#### [Exercise instructions]
Reproduction of part of the material below, pictures omitted: copy exactly, and only, the lines starting with the one with "Sean McDonald (2019)" and going on through the one with "[![3 Pin Wall".
★ ★ ★
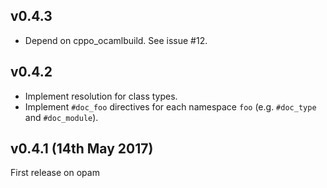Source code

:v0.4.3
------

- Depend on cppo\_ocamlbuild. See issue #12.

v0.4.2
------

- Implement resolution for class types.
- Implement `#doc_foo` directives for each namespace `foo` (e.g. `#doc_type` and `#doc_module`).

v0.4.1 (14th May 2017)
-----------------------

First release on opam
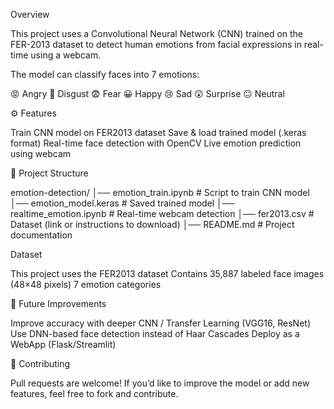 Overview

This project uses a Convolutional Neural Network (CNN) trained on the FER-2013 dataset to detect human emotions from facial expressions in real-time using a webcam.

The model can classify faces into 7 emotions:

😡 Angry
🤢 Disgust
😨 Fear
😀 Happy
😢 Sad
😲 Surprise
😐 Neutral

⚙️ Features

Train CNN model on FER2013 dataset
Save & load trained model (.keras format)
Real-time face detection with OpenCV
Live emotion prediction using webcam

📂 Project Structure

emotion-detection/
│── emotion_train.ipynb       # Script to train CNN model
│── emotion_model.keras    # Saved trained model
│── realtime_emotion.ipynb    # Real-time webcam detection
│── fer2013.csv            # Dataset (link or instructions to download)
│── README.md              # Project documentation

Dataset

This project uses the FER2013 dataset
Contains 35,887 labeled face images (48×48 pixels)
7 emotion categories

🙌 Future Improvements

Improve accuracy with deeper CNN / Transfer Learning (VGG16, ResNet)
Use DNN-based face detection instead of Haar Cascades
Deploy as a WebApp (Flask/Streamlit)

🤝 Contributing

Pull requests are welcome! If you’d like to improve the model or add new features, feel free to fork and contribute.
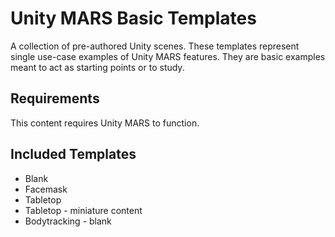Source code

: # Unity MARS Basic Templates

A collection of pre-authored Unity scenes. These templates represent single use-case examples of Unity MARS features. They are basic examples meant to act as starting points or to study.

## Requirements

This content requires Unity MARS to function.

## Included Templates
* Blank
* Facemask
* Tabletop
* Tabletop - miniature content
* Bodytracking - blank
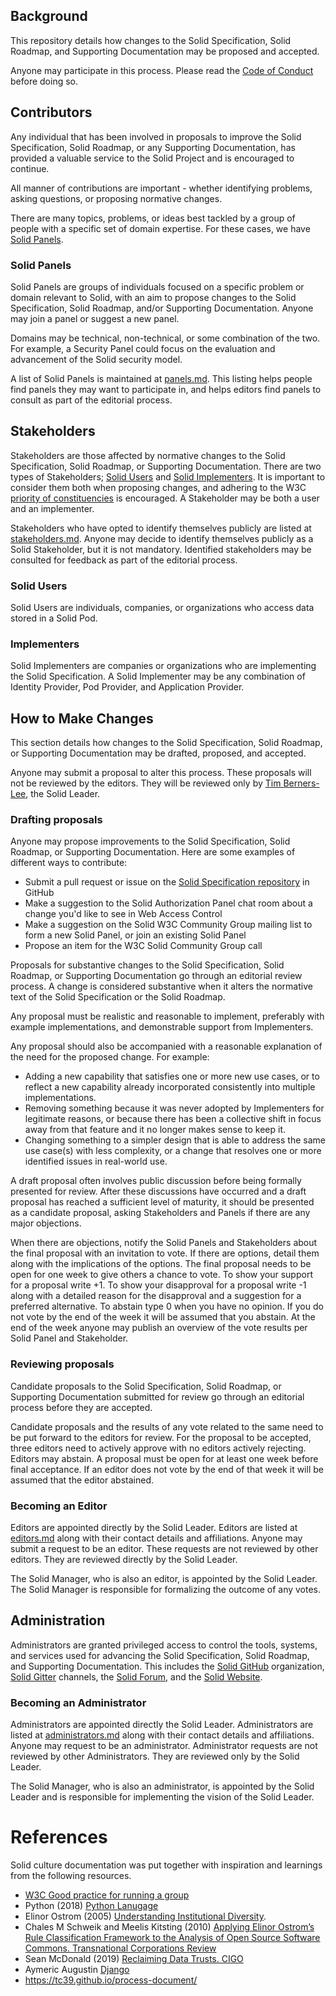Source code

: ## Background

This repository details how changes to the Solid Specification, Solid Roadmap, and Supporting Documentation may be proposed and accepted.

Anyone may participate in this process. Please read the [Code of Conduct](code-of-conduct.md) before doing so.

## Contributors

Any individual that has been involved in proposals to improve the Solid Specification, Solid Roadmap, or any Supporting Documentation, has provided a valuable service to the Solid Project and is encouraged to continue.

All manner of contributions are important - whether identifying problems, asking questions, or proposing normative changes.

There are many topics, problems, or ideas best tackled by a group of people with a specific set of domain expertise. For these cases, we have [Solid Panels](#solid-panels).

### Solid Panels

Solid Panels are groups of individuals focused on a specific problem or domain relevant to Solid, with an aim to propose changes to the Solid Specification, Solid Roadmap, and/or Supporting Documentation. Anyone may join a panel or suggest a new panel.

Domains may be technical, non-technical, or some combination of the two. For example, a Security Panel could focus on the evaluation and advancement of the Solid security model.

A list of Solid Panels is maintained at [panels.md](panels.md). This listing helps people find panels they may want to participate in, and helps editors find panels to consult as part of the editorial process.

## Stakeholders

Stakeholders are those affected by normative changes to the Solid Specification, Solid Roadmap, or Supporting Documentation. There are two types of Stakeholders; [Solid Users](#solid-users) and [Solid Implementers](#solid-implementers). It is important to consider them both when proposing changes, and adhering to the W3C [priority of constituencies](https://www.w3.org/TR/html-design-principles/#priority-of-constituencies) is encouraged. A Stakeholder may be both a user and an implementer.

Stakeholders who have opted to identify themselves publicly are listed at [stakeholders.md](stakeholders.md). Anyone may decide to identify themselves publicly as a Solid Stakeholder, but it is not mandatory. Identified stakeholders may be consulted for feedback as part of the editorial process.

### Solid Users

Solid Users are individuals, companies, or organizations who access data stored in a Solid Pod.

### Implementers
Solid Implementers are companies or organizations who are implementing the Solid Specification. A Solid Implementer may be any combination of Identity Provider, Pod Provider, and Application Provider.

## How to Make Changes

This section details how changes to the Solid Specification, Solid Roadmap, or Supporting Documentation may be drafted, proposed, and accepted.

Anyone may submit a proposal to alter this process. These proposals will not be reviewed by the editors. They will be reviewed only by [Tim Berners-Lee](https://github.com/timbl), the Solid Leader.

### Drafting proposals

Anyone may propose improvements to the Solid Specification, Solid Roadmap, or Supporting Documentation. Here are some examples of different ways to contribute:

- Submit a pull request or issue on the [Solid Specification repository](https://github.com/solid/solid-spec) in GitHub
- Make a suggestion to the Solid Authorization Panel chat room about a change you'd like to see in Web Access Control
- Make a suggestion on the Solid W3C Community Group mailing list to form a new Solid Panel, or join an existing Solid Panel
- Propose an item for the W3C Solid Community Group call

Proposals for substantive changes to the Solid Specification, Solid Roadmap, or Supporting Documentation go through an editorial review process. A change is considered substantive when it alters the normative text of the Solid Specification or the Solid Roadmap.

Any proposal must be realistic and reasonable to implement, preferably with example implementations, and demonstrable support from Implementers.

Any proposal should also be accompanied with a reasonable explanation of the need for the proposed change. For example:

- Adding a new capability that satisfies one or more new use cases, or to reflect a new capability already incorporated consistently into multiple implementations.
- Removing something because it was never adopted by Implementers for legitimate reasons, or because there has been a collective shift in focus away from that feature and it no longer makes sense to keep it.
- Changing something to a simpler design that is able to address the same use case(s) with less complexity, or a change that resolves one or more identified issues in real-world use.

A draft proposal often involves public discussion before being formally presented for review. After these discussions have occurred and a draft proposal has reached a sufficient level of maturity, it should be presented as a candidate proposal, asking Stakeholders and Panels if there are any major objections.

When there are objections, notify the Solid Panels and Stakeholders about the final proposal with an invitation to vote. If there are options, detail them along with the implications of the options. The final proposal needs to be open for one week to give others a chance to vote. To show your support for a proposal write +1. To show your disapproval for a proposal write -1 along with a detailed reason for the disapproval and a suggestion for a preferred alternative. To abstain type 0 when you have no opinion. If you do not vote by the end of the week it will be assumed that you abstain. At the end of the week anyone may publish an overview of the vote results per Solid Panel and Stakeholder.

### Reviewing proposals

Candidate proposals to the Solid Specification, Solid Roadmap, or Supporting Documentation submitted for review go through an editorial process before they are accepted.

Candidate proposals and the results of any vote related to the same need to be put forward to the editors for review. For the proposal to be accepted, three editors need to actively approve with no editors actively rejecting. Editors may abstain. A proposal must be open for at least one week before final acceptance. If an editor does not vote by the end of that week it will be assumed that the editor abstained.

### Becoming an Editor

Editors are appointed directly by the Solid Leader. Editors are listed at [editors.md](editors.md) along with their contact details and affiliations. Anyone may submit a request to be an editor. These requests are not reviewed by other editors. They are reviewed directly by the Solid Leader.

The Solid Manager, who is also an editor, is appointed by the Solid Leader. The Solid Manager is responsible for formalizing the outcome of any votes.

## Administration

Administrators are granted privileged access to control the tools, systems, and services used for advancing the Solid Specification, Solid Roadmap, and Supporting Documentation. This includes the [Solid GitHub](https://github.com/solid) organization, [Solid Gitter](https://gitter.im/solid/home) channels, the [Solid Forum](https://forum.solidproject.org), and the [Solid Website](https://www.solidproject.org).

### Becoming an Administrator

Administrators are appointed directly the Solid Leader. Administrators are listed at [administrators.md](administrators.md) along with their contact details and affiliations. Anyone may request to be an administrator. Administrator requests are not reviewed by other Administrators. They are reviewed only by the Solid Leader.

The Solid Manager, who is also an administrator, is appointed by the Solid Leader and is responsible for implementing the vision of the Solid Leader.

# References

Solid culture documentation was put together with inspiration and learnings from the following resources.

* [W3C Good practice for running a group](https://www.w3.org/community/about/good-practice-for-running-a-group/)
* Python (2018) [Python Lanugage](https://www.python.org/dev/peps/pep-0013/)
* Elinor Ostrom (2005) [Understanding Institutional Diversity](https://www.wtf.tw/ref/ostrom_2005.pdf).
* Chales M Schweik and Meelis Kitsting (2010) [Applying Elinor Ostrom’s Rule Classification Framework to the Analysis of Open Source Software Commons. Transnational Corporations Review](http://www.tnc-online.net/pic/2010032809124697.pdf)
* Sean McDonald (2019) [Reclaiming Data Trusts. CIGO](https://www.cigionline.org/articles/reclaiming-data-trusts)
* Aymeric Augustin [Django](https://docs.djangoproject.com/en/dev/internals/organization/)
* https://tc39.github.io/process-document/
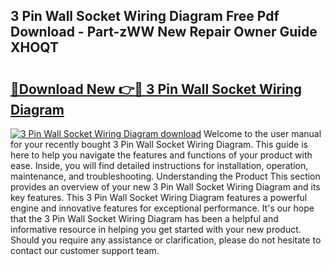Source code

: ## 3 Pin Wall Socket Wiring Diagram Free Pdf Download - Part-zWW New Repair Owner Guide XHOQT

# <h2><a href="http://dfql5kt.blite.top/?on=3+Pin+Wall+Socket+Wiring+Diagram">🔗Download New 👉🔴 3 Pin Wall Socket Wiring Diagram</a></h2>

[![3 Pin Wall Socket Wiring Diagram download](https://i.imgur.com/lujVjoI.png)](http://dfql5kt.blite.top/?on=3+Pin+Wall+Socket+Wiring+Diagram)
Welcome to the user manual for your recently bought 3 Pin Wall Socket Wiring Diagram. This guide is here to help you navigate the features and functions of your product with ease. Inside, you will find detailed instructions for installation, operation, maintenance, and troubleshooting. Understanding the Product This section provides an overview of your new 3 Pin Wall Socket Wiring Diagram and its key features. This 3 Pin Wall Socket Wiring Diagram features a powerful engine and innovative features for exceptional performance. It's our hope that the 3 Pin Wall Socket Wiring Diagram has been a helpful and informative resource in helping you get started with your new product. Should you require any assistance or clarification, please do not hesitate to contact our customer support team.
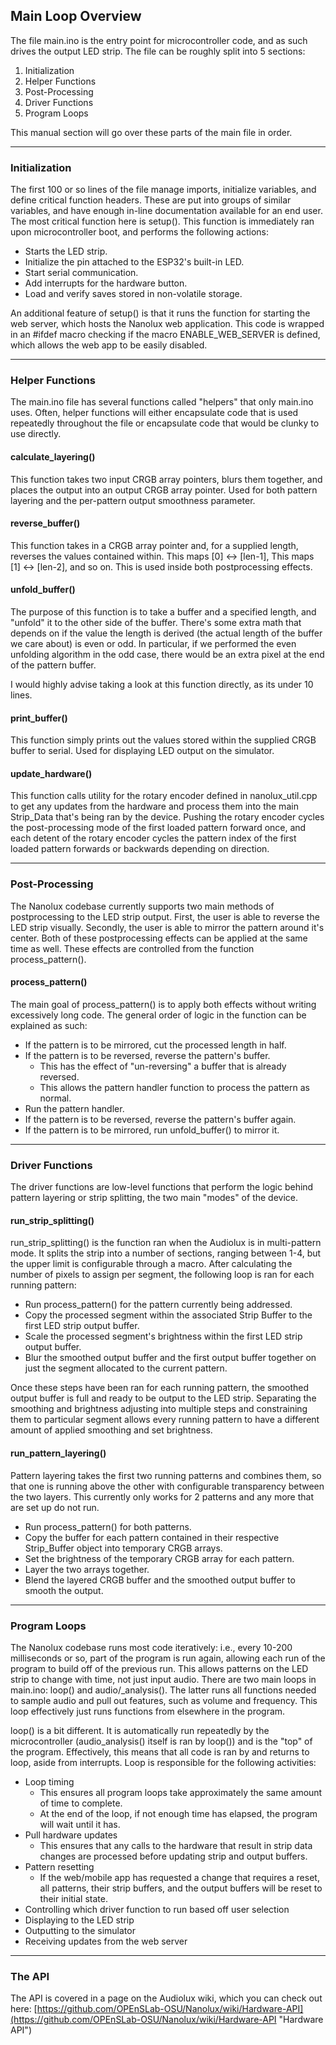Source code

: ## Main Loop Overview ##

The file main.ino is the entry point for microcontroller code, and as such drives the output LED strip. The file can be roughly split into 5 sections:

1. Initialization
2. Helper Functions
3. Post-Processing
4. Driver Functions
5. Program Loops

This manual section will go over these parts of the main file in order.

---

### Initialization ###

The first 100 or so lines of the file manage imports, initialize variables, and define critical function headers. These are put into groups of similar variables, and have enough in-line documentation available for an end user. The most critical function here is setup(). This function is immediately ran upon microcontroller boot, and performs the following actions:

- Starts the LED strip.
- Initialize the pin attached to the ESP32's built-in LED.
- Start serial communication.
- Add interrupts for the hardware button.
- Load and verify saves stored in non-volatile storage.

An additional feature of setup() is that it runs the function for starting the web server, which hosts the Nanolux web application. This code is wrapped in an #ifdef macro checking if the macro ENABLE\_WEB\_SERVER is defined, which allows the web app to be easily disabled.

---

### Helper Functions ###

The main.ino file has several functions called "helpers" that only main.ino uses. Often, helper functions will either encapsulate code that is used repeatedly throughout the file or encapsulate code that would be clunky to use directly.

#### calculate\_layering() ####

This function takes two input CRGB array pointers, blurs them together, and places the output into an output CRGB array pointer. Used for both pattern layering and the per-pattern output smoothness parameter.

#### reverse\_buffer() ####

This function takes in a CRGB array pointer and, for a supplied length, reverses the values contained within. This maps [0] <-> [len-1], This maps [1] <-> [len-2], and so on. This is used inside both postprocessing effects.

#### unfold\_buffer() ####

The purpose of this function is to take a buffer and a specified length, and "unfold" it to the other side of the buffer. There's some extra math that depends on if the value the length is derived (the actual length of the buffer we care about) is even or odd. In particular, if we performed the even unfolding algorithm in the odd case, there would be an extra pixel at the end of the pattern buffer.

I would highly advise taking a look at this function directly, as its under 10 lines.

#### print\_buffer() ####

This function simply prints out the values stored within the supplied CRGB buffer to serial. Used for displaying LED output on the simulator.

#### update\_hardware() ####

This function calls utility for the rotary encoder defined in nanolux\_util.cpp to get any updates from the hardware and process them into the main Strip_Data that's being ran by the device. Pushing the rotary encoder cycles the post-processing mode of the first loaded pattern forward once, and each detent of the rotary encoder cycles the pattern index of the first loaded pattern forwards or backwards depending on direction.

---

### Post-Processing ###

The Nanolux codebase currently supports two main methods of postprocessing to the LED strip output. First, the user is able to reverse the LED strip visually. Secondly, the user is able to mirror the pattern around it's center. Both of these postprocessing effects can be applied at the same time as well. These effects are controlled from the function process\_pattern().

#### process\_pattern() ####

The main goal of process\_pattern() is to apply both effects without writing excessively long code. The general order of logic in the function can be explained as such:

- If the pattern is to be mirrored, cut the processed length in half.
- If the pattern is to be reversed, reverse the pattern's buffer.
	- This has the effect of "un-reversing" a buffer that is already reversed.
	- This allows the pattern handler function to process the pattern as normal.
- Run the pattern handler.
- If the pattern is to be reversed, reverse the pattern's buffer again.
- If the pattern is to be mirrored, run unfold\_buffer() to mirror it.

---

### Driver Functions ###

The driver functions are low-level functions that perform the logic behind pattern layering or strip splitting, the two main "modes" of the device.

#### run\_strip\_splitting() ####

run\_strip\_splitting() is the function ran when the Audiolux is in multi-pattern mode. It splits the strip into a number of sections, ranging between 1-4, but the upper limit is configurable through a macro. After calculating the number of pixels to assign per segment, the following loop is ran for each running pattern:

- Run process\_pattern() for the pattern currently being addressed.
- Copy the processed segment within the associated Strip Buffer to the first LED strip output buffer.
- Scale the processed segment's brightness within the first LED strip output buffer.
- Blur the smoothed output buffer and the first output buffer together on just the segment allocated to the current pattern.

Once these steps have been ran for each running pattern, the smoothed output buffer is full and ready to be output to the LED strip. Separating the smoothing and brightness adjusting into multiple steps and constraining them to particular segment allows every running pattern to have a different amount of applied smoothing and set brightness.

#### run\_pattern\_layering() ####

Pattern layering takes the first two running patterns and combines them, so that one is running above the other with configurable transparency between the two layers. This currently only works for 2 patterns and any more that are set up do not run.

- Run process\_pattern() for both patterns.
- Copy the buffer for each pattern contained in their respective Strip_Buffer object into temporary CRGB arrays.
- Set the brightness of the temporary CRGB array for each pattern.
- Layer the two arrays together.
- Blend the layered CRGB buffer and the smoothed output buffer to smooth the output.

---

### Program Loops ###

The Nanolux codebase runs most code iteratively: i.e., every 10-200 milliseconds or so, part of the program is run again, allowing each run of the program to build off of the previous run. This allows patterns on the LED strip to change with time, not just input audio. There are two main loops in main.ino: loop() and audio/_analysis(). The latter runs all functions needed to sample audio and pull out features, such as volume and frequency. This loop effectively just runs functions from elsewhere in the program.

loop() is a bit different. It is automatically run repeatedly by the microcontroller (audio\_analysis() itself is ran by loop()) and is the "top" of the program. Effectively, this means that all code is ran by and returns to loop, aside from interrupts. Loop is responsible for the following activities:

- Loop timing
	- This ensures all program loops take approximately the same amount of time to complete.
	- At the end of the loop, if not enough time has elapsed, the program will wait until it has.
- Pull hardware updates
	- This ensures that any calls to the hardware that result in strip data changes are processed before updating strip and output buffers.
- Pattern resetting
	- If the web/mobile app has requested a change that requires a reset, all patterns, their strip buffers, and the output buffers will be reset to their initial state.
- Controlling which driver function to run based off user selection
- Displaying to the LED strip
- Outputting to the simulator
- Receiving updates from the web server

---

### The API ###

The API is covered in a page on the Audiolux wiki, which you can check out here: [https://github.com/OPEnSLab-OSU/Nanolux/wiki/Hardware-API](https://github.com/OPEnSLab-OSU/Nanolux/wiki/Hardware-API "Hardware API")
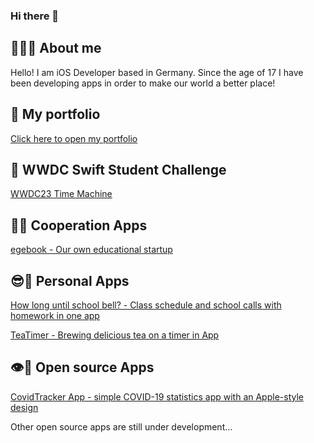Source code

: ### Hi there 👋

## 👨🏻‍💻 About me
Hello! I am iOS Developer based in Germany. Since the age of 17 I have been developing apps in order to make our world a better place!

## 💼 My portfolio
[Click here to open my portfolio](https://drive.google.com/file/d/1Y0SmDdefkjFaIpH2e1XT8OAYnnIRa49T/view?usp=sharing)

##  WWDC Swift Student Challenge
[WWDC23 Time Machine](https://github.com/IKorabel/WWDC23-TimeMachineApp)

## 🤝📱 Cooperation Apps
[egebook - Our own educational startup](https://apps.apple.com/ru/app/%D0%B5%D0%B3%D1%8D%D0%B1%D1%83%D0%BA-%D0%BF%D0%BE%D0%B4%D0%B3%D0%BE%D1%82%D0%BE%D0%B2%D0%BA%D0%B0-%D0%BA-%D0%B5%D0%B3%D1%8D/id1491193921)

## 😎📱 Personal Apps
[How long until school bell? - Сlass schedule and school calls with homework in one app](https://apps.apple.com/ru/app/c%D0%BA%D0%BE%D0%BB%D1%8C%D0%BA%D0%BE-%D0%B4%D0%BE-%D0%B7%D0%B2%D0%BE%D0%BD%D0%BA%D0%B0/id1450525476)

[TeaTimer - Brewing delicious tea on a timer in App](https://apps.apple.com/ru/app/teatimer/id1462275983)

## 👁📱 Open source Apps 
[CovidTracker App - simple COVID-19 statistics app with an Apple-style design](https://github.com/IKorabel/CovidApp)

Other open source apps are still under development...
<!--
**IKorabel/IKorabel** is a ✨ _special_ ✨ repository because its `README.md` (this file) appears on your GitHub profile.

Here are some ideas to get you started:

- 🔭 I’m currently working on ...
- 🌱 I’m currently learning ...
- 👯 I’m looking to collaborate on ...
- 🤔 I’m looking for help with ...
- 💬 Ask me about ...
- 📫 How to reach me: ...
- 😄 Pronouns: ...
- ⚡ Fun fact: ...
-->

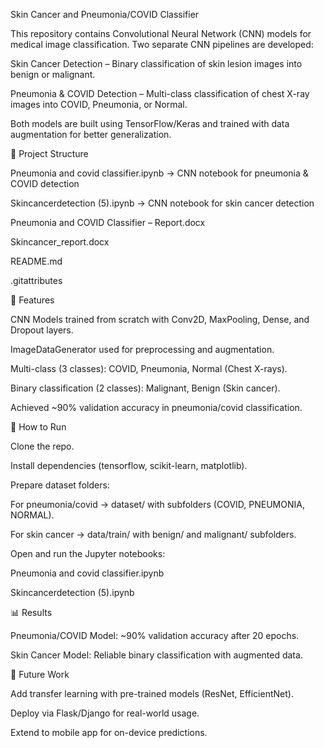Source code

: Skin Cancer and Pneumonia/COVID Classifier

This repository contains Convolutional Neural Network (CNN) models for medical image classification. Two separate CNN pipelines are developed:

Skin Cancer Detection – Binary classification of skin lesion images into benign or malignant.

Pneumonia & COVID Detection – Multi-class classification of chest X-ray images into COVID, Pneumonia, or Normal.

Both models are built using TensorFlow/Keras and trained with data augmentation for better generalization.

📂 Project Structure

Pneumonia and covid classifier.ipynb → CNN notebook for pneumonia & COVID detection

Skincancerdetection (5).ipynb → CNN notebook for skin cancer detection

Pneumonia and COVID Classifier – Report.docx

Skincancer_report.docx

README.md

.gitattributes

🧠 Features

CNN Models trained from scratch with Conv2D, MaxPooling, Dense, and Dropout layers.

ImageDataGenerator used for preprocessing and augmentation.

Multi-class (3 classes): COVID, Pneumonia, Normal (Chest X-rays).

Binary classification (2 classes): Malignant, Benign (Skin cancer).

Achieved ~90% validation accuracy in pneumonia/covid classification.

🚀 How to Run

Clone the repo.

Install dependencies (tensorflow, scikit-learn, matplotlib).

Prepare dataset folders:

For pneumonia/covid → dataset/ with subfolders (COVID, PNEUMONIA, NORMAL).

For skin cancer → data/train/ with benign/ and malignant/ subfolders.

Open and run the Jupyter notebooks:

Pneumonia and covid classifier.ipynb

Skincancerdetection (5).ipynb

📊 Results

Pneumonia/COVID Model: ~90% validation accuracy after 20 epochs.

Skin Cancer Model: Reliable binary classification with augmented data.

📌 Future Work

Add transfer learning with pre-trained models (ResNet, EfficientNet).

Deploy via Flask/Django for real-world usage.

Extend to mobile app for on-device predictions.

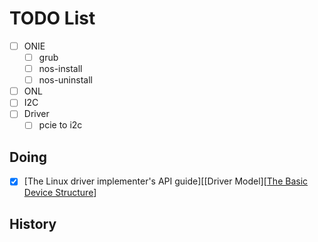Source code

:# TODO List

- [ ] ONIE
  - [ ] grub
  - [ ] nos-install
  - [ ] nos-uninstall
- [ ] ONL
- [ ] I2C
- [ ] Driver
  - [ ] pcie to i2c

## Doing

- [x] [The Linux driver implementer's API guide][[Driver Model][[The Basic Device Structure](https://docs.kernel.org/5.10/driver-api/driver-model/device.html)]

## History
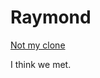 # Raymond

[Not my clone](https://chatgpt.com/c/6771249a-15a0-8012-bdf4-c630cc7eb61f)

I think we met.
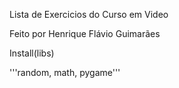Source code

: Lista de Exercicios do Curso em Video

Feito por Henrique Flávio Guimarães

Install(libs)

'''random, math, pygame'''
★ ★ ★
#### [Solution to this task]
* Sean McDonald (2019) [Reclaiming Data Trusts. CIGO](https://www.cigionline.org/articles/reclaiming-data-trusts)
* Aymeric Augustin [Django](https://docs.djangoproject.com/en/dev/internals/organization/)
* https://tc39.github.io/process-document/
Source code

: ## 3 Pin Wall Socket Wiring Diagram Free Pdf Download - Part-zWW New Repair Owner Guide XHOQT

# <h2><a href="http://dfql5kt.blite.top/?on=3+Pin+Wall+Socket+Wiring+Diagram">🔗Download New 👉🔴 3 Pin Wall Socket Wiring Diagram</a></h2>

[![3 Pin Wall Socket Wiring Diagram download](https://i.imgur.com/lujVjoI.png)](http://dfql5kt.blite.top/?on=3+Pin+Wall+Socket+Wiring+Diagram)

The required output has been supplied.